Rationale: We previously derived and validated the Pediatric Sepsis Biomarker Risk Model (PERSEVERE) to estimate baseline mortality risk in children with septic shock. The PERSEVERE biomarkers are serum proteins selected from among the proteins directly related to 80 mortality risk assessment genes. The initial approach to selecting the PERSEVERE biomarkers left 68 genes unconsidered.

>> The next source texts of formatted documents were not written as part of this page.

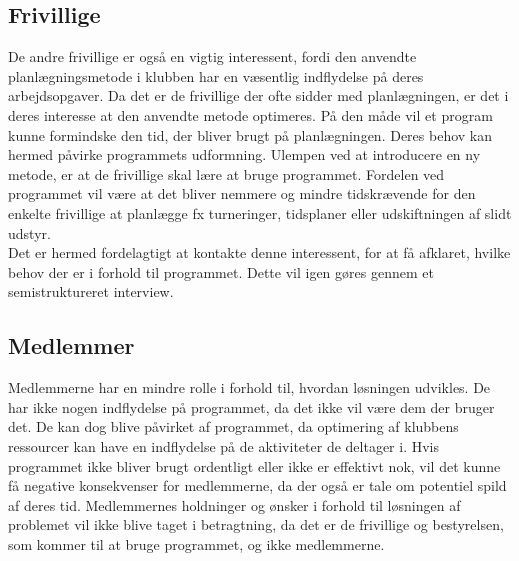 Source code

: \subsection*{Frivillige}
De andre frivillige er også en vigtig interessent, fordi den anvendte planlægningsmetode i klubben har en væsentlig indflydelse på deres arbejdsopgaver. Da det er de frivillige der ofte sidder med planlægningen, er det i deres interesse at den anvendte metode optimeres. På den måde vil et program kunne formindske den tid, der bliver brugt på planlægningen. Deres behov kan hermed påvirke programmets udformning. Ulempen ved at introducere en ny metode, er at de frivillige skal lære at bruge programmet. Fordelen ved programmet vil være at det bliver nemmere og mindre tidskrævende for den enkelte frivillige at planlægge fx turneringer, tidsplaner eller udskiftningen af slidt udstyr.\\
Det er hermed fordelagtigt at kontakte denne interessent, for at få afklaret, hvilke behov der er i forhold til programmet. Dette vil igen gøres gennem et semistruktureret interview.

\subsection*{Medlemmer}
Medlemmerne har en mindre rolle i forhold til, hvordan løsningen udvikles. De har ikke nogen indflydelse på programmet, da det ikke vil være dem der bruger det. De kan dog blive påvirket af programmet, da optimering af klubbens ressourcer kan have en indflydelse på de aktiviteter de deltager i. Hvis programmet ikke bliver brugt ordentligt eller ikke er effektivt nok, vil det kunne få negative konsekvenser for medlemmerne, da der også er tale om potentiel spild af deres tid. Medlemmernes holdninger og ønsker i forhold til løsningen af problemet vil ikke blive taget i betragtning, da det er de frivillige og bestyrelsen, som kommer til at bruge programmet, og ikke medlemmerne.

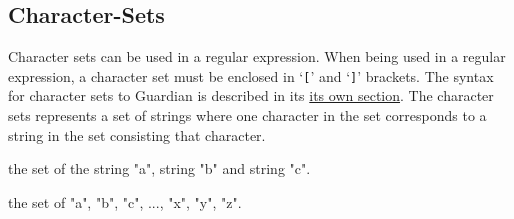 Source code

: 
\subsection{Character-Sets}
{
	Character sets can be used in a regular expression.
	When being used in a regular expression, a character set must be enclosed in
	`\texttt{[}' and `\texttt{]}' brackets.
	The syntax for character sets to Guardian is described in its
	\hyperref[sec:charset]{its own section}.
	The character sets represents a set of strings where one character
	in the set corresponds to a string in the set consisting that character.
	
	\begin{itemize}
	{
		\item[\texttt{[`a', `b', `c']}] the set of the string "a", string
			"b" and string "c".
		\item[\texttt{[`a' - `z']}] the set of "a", "b", "c", ..., "x", "y", "z".
	}
	\end{itemize}
	
}
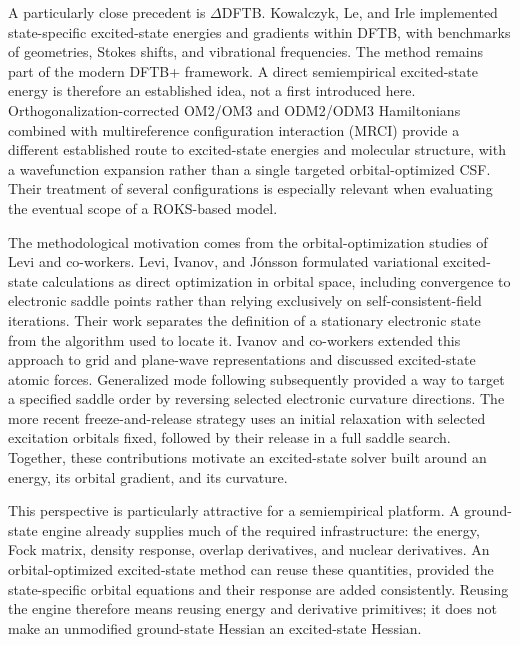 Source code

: \documentclass[11pt,a4paper]{article}
\begin{document}
A particularly close precedent is $\Delta$DFTB. Kowalczyk, Le, and Irle implemented state-specific excited-state energies and gradients within DFTB, with benchmarks of geometries, Stokes shifts, and vibrational frequencies.\cite{deltadftb2016} The method remains part of the modern DFTB+ framework.\cite{dftb2025} A direct semiempirical excited-state energy is therefore an established idea, not a first introduced here. Orthogonalization-corrected OM2/OM3 and ODM2/ODM3 Hamiltonians combined with multireference configuration interaction (MRCI) provide a different established route to excited-state energies and molecular structure, with a wavefunction expansion rather than a single targeted orbital-optimized CSF.\cite{omxexc2016,odmx2019} Their treatment of several configurations is especially relevant when evaluating the eventual scope of a ROKS-based model.

The methodological motivation comes from the orbital-optimization studies of Levi and co-workers. Levi, Ivanov, and J\'onsson formulated variational excited-state calculations as direct optimization in orbital space, including convergence to electronic saddle points rather than relying exclusively on self-consistent-field iterations.\cite{levifaraday,levi2020} Their work separates the definition of a stationary electronic state from the algorithm used to locate it. Ivanov and co-workers extended this approach to grid and plane-wave representations and discussed excited-state atomic forces.\cite{ivanov2021} Generalized mode following subsequently provided a way to target a specified saddle order by reversing selected electronic curvature directions.\cite{gmf2023} The more recent freeze-and-release strategy uses an initial relaxation with selected excitation orbitals fixed, followed by their release in a full saddle search.\cite{freeze2026} Together, these contributions motivate an excited-state solver built around an energy, its orbital gradient, and its curvature.

This perspective is particularly attractive for a semiempirical platform. A ground-state engine already supplies much of the required infrastructure: the energy, Fock matrix, density response, overlap derivatives, and nuclear derivatives. An orbital-optimized excited-state method can reuse these quantities, provided the state-specific orbital equations and their response are added consistently. Reusing the engine therefore means reusing energy and derivative primitives; it does not make an unmodified ground-state Hessian an excited-state Hessian.
\end{document}
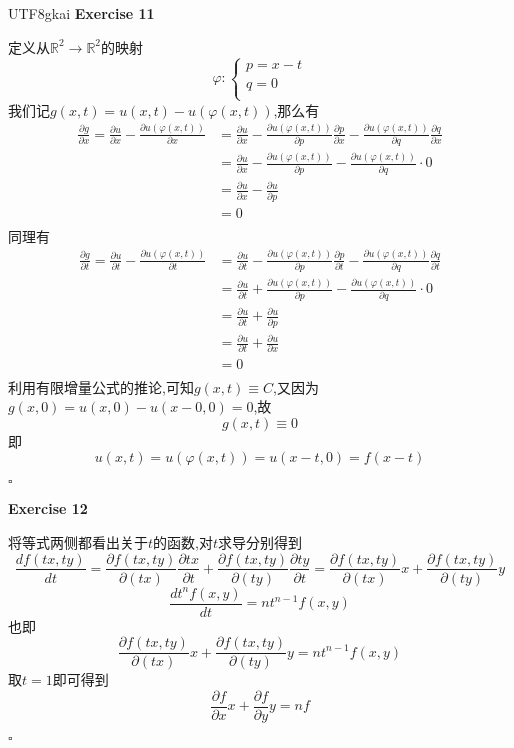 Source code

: \documentclass{article}
\newenvironment{exercise}[1]{%
{\textbf{Exercise #1} \\ 
    }
}{
  \hfill $\square$ 
  \par\bigskip 
}
\newcommand{\RR}{\mathbb{R}}
\begin{document}
\begin{CJK}{UTF8}{gkai}
\begin{exercise}{11}
    定义从$\RR^2\to\RR^2$的映射
    \[\varphi:\begin{cases}
        p = x - t\\
        q = 0\\
    \end{cases}\]
    我们记$g(x,t) = u(x,t) - u(\varphi(x,t))$,那么有
    \[
    \begin{aligned} 
        \frac{\partial g}{\partial x} = \frac{\partial u}{\partial x} - \frac{\partial u(\varphi(x,t))}{\partial x} &= \frac{\partial u}{\partial x} - \frac{\partial u(\varphi(x,t))}{\partial p} \frac{\partial p}{\partial x} - \frac{\partial u(\varphi(x,t))}{\partial q} \frac{\partial q}{\partial x}\\
        &= \frac{\partial u}{\partial x} - \frac{\partial u(\varphi(x,t))}{\partial p}  - \frac{\partial u(\varphi(x,t))}{\partial q} \cdot 0\\
        &= \frac{\partial u}{\partial x} - \frac{\partial u}{\partial p}\\
        &= 0\\
    \end{aligned}    
    \]
    同理有
    \[
        \begin{aligned} 
            \frac{\partial g}{\partial t} = \frac{\partial u}{\partial t} - \frac{\partial u(\varphi(x,t))}{\partial t} &= \frac{\partial u}{\partial t} - \frac{\partial u(\varphi(x,t))}{\partial p} \frac{\partial p}{\partial t} - \frac{\partial u(\varphi(x,t))}{\partial q} \frac{\partial q}{\partial t}\\
            &= \frac{\partial u}{\partial t} + \frac{\partial u(\varphi(x,t))}{\partial p}  - \frac{\partial u(\varphi(x,t))}{\partial q} \cdot 0\\
            &= \frac{\partial u}{\partial t} + \frac{\partial u}{\partial p}\\
            &= \frac{\partial u}{\partial t} + \frac{\partial u}{\partial x}\\
            &= 0\\
        \end{aligned}    
        \]
        利用有限增量公式的推论,可知$g(x,t) \equiv C$,又因为$g(x,0) = u(x,0) - u(x - 0,0) = 0$,故
        \[g(x,t) \equiv 0\]
        即
        \[u(x,t) = u(\varphi(x,t)) = u(x-t,0) = f(x-t)\]
\end{exercise}

\begin{exercise}{12}
    将等式两侧都看出关于$t$的函数,对$t$求导分别得到
    \[\frac{d f(tx,ty)}{d t} = \frac{\partial f(tx,ty)}{\partial (tx)} \frac{\partial tx}{\partial t} + \frac{\partial f(tx,ty)}{\partial (ty)} \frac{\partial ty}{\partial t} = \frac{\partial f(tx,ty)}{\partial (tx)} x + \frac{\partial f(tx,ty)}{\partial (ty)} y\]
    \[\frac{d t^n f(x,y)}{d t} = n t^{n - 1} f(x,y)\]
    也即
    \[\frac{\partial f(tx,ty)}{\partial (tx)} x + \frac{\partial f(tx,ty)}{\partial (ty)} y = n t^{n - 1} f(x,y)\]
    取$t = 1$即可得到
    \[\frac{\partial f}{\partial x} x + \frac{\partial f}{\partial y} y = n f\]
\end{exercise}


\end{CJK}
\end{document}
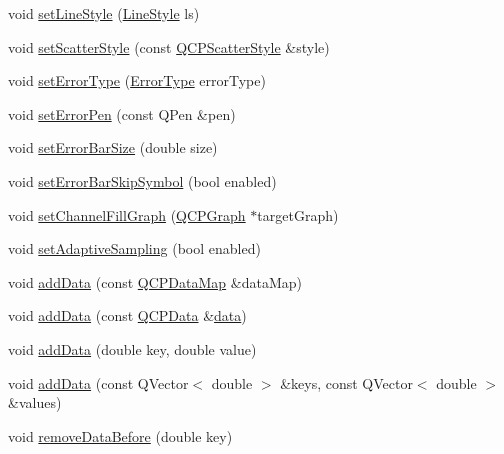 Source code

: \begin{DoxyCompactItemize}
\item 
void \mbox{\hyperlink{class_q_c_p_graph_a513fecccff5b2a50ce53f665338c60ff}{set\+Line\+Style}} (\mbox{\hyperlink{class_q_c_p_graph_ad60175cd9b5cac937c5ee685c32c0859}{Line\+Style}} ls)
\item 
void \mbox{\hyperlink{class_q_c_p_graph_a12bd17a8ba21983163ec5d8f42a9fea5}{set\+Scatter\+Style}} (const \mbox{\hyperlink{class_q_c_p_scatter_style}{Q\+C\+P\+Scatter\+Style}} \&style)
\item 
void \mbox{\hyperlink{class_q_c_p_graph_ac3614d799c3894f2bc646e99c7f73d38}{set\+Error\+Type}} (\mbox{\hyperlink{class_q_c_p_graph_ad23b514404bd2cb3216f57c90904d6af}{Error\+Type}} error\+Type)
\item 
void \mbox{\hyperlink{class_q_c_p_graph_abd4c7f81939e10776ea64603a704f22a}{set\+Error\+Pen}} (const Q\+Pen \&pen)
\item 
void \mbox{\hyperlink{class_q_c_p_graph_a10f50c5495ce45ef559ec2066194a335}{set\+Error\+Bar\+Size}} (double size)
\item 
void \mbox{\hyperlink{class_q_c_p_graph_ab1c1ee03d8dd94676a564e5e5f11aac2}{set\+Error\+Bar\+Skip\+Symbol}} (bool enabled)
\item 
void \mbox{\hyperlink{class_q_c_p_graph_a2d03156df1b64037a2e36cfa50351ca3}{set\+Channel\+Fill\+Graph}} (\mbox{\hyperlink{class_q_c_p_graph}{Q\+C\+P\+Graph}} $\ast$target\+Graph)
\item 
void \mbox{\hyperlink{class_q_c_p_graph_ab468cd600160f327836aa0644291e64c}{set\+Adaptive\+Sampling}} (bool enabled)
\item 
void \mbox{\hyperlink{class_q_c_p_graph_aa5c6181d84db72ce4dbe9dc15a34ef4f}{add\+Data}} (const \mbox{\hyperlink{qcustomplot_8h_a84a9c4a4c2216ccfdcb5f3067cda76e3}{Q\+C\+P\+Data\+Map}} \&data\+Map)
\item 
void \mbox{\hyperlink{class_q_c_p_graph_a80cc91e1e0ef77eb50afc5b366d0efd9}{add\+Data}} (const \mbox{\hyperlink{class_q_c_p_data}{Q\+C\+P\+Data}} \&\mbox{\hyperlink{class_q_c_p_graph_acde1c0d1f6a817930489548396e6b3e6}{data}})
\item 
void \mbox{\hyperlink{class_q_c_p_graph_a0bf98b1972286cfb7b1c4b7dd6ae2012}{add\+Data}} (double key, double value)
\item 
void \mbox{\hyperlink{class_q_c_p_graph_ab6da6377541fe80d892a9893a92db9c6}{add\+Data}} (const Q\+Vector$<$ double $>$ \&keys, const Q\+Vector$<$ double $>$ \&values)
\item 
void \mbox{\hyperlink{class_q_c_p_graph_a9fe0b3e54e8c7b61319bd03337e21e99}{remove\+Data\+Before}} (double key)

\end{DoxyCompactItemize}
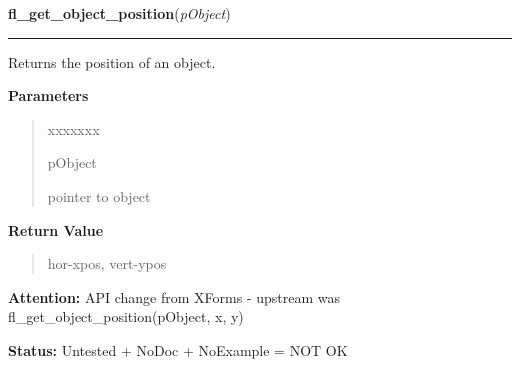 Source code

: \hspace{.8\funcindent}\begin{boxedminipage}{\funcwidth}

    \raggedright \textbf{fl\_get\_object\_position}(\textit{pObject})

    \vspace{-1.5ex}

    \rule{\textwidth}{0.5\fboxrule}
\setlength{\parskip}{2ex}
    Returns the position of an object.

\setlength{\parskip}{1ex}
      \textbf{Parameters}
      \vspace{-1ex}

      \begin{quote}
        \begin{Ventry}{xxxxxxx}

          \item[pObject]

          pointer to object

        \end{Ventry}

      \end{quote}

      \textbf{Return Value}
    \vspace{-1ex}

      \begin{quote}
      hor-xpos, vert-ypos

      \end{quote}

\textbf{Attention:} API change from XForms - upstream was fl\_get\_object\_position(pObject, x,
y)



\textbf{Status:} Untested + NoDoc + NoExample = NOT OK



    \end{boxedminipage}

    \label{xformslib:library:fl_get_object_bbox}

    \vspace{0.5ex}

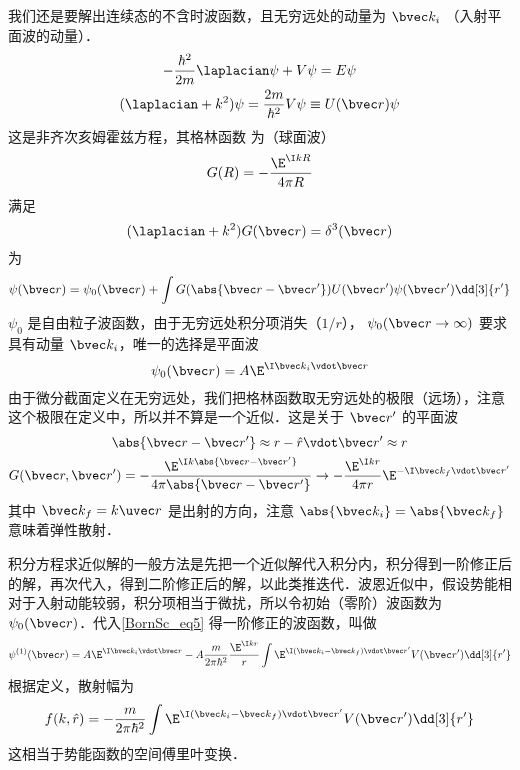 
我们还是要解出连续态的不含时波函数，且无穷远处的动量为 $\bvec k_i$ （入射平面波的动量）．
\begin{gather}
-\frac{\hbar^2}{2m} \laplacian\psi  + V\psi  = E\psi \\
(\laplacian + k^2)\psi  = \frac{2m}{\hbar^2} V\psi  \equiv U(\bvec r)\psi
\end{gather}
这是非齐次亥姆霍兹方程，其格林函数%
为（球面波）
\begin{equation}
G(R) =  -\frac{\E^{\I kR}}{4\pi R}
\end{equation}
满足
\begin{equation}
(\laplacian + k^2)G(\bvec r) = \delta^3(\bvec r)
\end{equation}
为
\begin{equation}\label{BornSc_eq5}
\psi(\bvec r) = \psi_0(\bvec r) + \int G(\abs{\bvec r - \bvec r'})U(\bvec r')\psi (\bvec r') \dd[3]{r'}
\end{equation}
$\psi_0$ 是自由粒子波函数，由于无穷远处积分项消失（$1/r$）， $\psi_0(\bvec r\to\infty)$ 要求具有动量 $\bvec k_i$，唯一的选择是平面波
\begin{equation}
\psi_0(\bvec r) = A\E^{\I\bvec k_i \vdot \bvec r}
\end{equation}
由于微分截面定义在无穷远处，我们把格林函数取无穷远处的极限（远场），注意这个极限在定义中，所以并不算是一个近似．这是关于 $\bvec r'$ 的平面波
\begin{gather}
\abs{\bvec r - \bvec r'} \approx r - \hat r \vdot \bvec r' \approx r\\
G(\bvec r, \bvec r') =  - \frac{\E^{\I k \abs{\bvec r - \bvec r'}}}{4\pi\abs{\bvec r - \bvec r'}} \to  - \frac{\E^{\I kr}}{4\pi r} \E^{-\I \bvec k_f \vdot \bvec r'}
\end{gather}
其中 $\bvec k_f = k\uvec r$ 是出射的方向，注意 $\abs{\bvec k_i} = \abs{\bvec k_f}$ 意味着弹性散射．

积分方程求近似解的一般方法是先把一个近似解代入积分内，积分得到一阶修正后的解，再次代入，得到二阶修正后的解，以此类推迭代．波恩近似中，假设势能相对于入射动能较弱，积分项相当于微扰，所以令初始（零阶）波函数为 $\psi_0(\bvec r)$．代入\autoref{BornSc_eq5} 得一阶修正的波函数，叫做
\begin{equation}
\psi ^{(1)}(\bvec r) = A\E^{\I\bvec k_i \vdot \bvec r} - A \frac{m}{2\pi\hbar^2} \frac{\E^{\I kr}}{r}\int \E^{\I (\bvec k_i - \bvec k_f) \vdot \bvec r'} V(\bvec r') \dd[3]{r'}
\end{equation}
根据定义，散射幅为
\begin{equation}
f(k, \hat r) =  - \frac{m}{2\pi\hbar^2} \int \E^{\I (\bvec k_i - \bvec k_f) \vdot \bvec r'} V(\bvec r') \dd[3]{r'}
\end{equation}
这相当于势能函数的空间傅里叶变换．

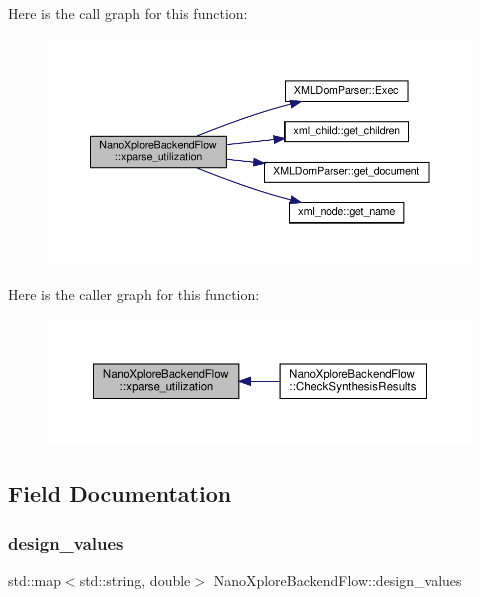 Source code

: Here is the call graph for this function\+:
\nopagebreak
\begin{figure}[H]
\begin{center}
\leavevmode
\includegraphics[width=350pt]{d3/d3c/classNanoXploreBackendFlow_ac0920ff76e065f5a1879d7133be5f23f_cgraph}
\end{center}
\end{figure}
Here is the caller graph for this function\+:
\nopagebreak
\begin{figure}[H]
\begin{center}
\leavevmode
\includegraphics[width=350pt]{d3/d3c/classNanoXploreBackendFlow_ac0920ff76e065f5a1879d7133be5f23f_icgraph}
\end{center}
\end{figure}


\subsection{Field Documentation}
\mbox{\label{classNanoXploreBackendFlow_a4c00247cba9ca992f1d601d0a6bd033f}} 
\subsubsection{\texorpdfstring{design\+\_\+values}{design\_values}}
{\footnotesize\ttfamily std\+::map$<$std\+::string, double$>$ Nano\+Xplore\+Backend\+Flow\+::design\+\_\+values\hspace{0.3cm}{\ttfamily [protected]}}



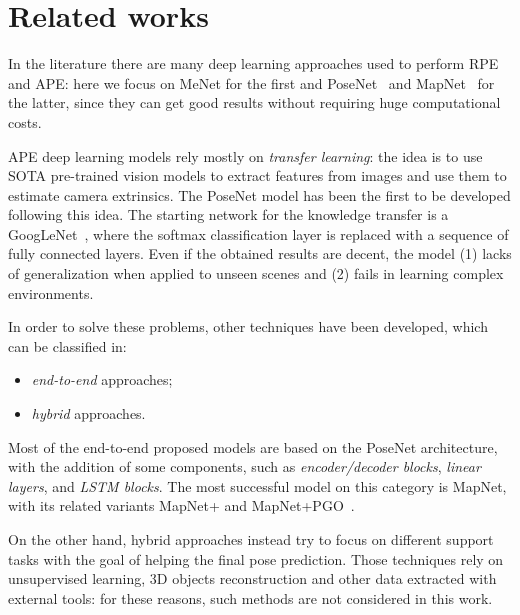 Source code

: \section{Related works}
In the literature there are many deep learning approaches used to perform RPE and APE: here we focus on MeNet for the first and PoseNet~\cite{9348762} and MapNet~\cite{mapnet} for the latter, since they can get good results without requiring huge computational costs.

APE deep learning models rely mostly on \emph{transfer learning}: the idea is to use SOTA pre-trained vision models to extract features from images and use them to estimate camera extrinsics.
The PoseNet model has been the first to be developed following this idea. The starting network for the knowledge transfer is a GoogLeNet~\cite{googlenet}, where the softmax classification layer is replaced with a sequence of fully connected layers. Even if the obtained results are decent, the model (1) lacks of generalization when applied to unseen scenes and (2) fails in learning complex environments.

In order to solve these problems, other techniques have been developed, which can be classified in:
\begin{itemize}
    \item \emph{end-to-end} approaches;
    \item \emph{hybrid} approaches.
\end{itemize}

Most of the end-to-end proposed models are based on the PoseNet architecture, with the addition of some components, such as \emph{encoder/decoder blocks}, \emph{linear layers}, and \emph{LSTM blocks}. The most successful model on this category is MapNet, with its related variants MapNet+ and MapNet+PGO~\cite{mapnet}.

On the other hand, hybrid approaches instead try to focus on different support tasks with the goal of helping the final pose prediction. Those techniques rely on unsupervised learning, 3D objects reconstruction and other data extracted with external tools: for these reasons, such methods are not considered in this work.
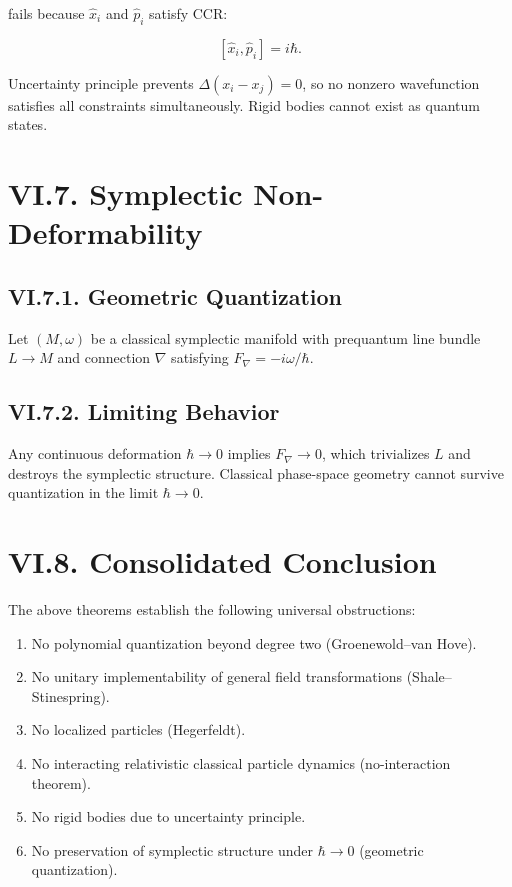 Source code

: \documentclass[12pt,oneside]{book}
\theoremstyle{plain}
\theoremstyle{definition}
\begin{document}
fails because $\widehat{x}_i$ and $\widehat{p}_i$ satisfy CCR:

\[
[\widehat{x}_i, \widehat{p}_i] = i \hbar.
\]

Uncertainty principle prevents $\Delta(x_i - x_j) = 0$, so no nonzero wavefunction satisfies all constraints simultaneously. Rigid bodies cannot exist as quantum states.

\section{VI.7. Symplectic Non-Deformability}

\subsection*{VI.7.1. Geometric Quantization}

Let $(M,\omega)$ be a classical symplectic manifold with prequantum line bundle $L \to M$ and connection $\nabla$ satisfying $F_\nabla = -i \omega/\hbar$.

\subsection*{VI.7.2. Limiting Behavior}

Any continuous deformation $\hbar \to 0$ implies $F_\nabla \to 0$, which trivializes $L$ and destroys the symplectic structure. Classical phase-space geometry cannot survive quantization in the limit $\hbar \to 0$.

\section{VI.8. Consolidated Conclusion}

The above theorems establish the following universal obstructions:

\begin{enumerate}
    \item No polynomial quantization beyond degree two (Groenewold–van Hove).
    \item No unitary implementability of general field transformations (Shale–Stinespring).
    \item No localized particles (Hegerfeldt).
    \item No interacting relativistic classical particle dynamics (no-interaction theorem).
    \item No rigid bodies due to uncertainty principle.
    \item No preservation of symplectic structure under $\hbar\to 0$ (geometric quantization).
\end{enumerate}
\end{document}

Objectives: To determine if the 68 previously unconsidered genes can improve upon the performance of PERSEVERE and to provide biological information regarding the pathophysiology of septic shock. Methods: We reduced the number of variables by determining the biological linkage of the 68 previously unconsidered genes. The genes identified through variable reduction were combined with the PERSEVERE-based mortality probability to derive a risk stratification model for 28-day mortality using classification and regression tree methodology (n = 307). The derived tree, PERSEVERE-XP, was then tested in a separate cohort (n = 77). Measurements and Main Results: Variable reduction revealed a network consisting of 18 mortality risk assessment genes related to tumor protein 53 (TP53). In the derivation cohort, PERSEVERE-XP had an area under the receiver operating characteristic curve (AUC) of 0.90 (95% confidence interval, 0.85-0.95) for differentiating between survivors and nonsurvivors. In the test cohort, the AUC was 0.96 (95% confidence interval, 0.91-1.0). The AUC of PERSEVERE-XP was superior to that of PERSEVERE. Conclusions: PERSEVERE-XP combines protein and mRNA biomarkers to provide mortality risk stratification with possible clinical utility. PERSEVERE-XP significantly improves on PERSEVERE and suggests a role for TP53-related cellular division, repair, and metabolism in the pathophysiology of septic shock.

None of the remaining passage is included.